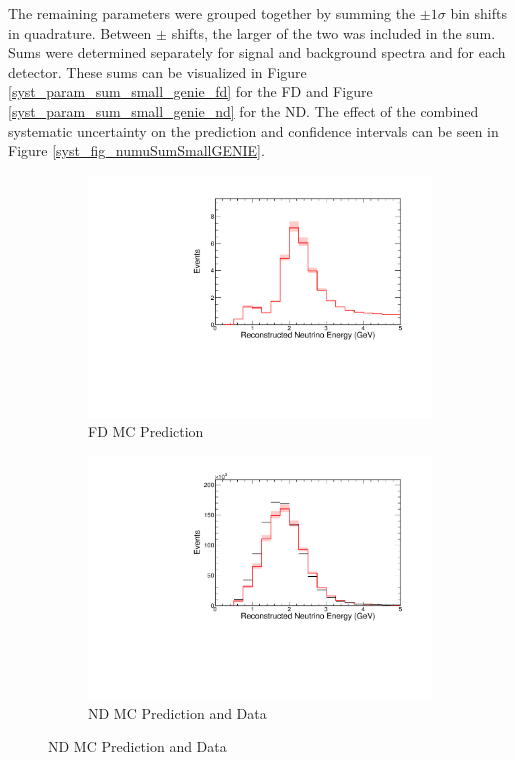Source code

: {The remaining parameters were grouped together by summing the
$\pm1\sigma$  bin shifts in quadrature.
Between $\pm$ shifts, the larger of the two was included in the sum.
Sums were determined separately for signal and background spectra and
for each detector.
These sums can be visualized in Figure \ref{syst_param_sum_small_genie_fd} for
the FD and Figure \ref{syst_param_sum_small_genie_nd} for the ND.
The effect of the combined systematic uncertainty on the
prediction and confidence intervals can be seen in Figure
\ref{syst_fig_numuSumSmallGENIE}.


\begin{figure}
\begin{center}
\begin{subfigure}[c]{0.49\textwidth}
\includegraphics[width=\textwidth]{figures/systs/prediction/fd_mc_prediction_MaCCQE.pdf}
\caption*{FD MC Prediction}
\end{subfigure}
\begin{subfigure}[c]{0.49\textwidth}
\includegraphics[width=\textwidth]{figures/systs/prediction/nd_mc_prediction_MaCCQE.pdf}
\caption*{ND MC Prediction and Data}
\end{subfigure}


\end{center}
\end{figure}}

* _Exercise aim_: An exact copy of every entry, pictures left out, is what to write here.

* _Output for this task_:
Source code

: {The remaining parameters were grouped together by summing the
$\pm1\sigma$  bin shifts in quadrature.
Between $\pm$ shifts, the larger of the two was included in the sum.
Sums were determined separately for signal and background spectra and
for each detector.
These sums can be visualized in Figure \ref{syst_param_sum_small_genie_fd} for
the FD and Figure \ref{syst_param_sum_small_genie_nd} for the ND.
The effect of the combined systematic uncertainty on the
prediction and confidence intervals can be seen in Figure
\ref{syst_fig_numuSumSmallGENIE}.


\begin{figure}
\begin{center}
\begin{subfigure}[c]{0.49\textwidth}
\includegraphics[width=\textwidth]{figures/systs/prediction/fd_mc_prediction_MaCCQE.pdf}
\caption*{FD MC Prediction}
\end{subfigure}
\begin{subfigure}[c]{0.49\textwidth}
\includegraphics[width=\textwidth]{figures/systs/prediction/nd_mc_prediction_MaCCQE.pdf}
\caption*{ND MC Prediction and Data}
\end{subfigure}


\end{center}
\end{figure}}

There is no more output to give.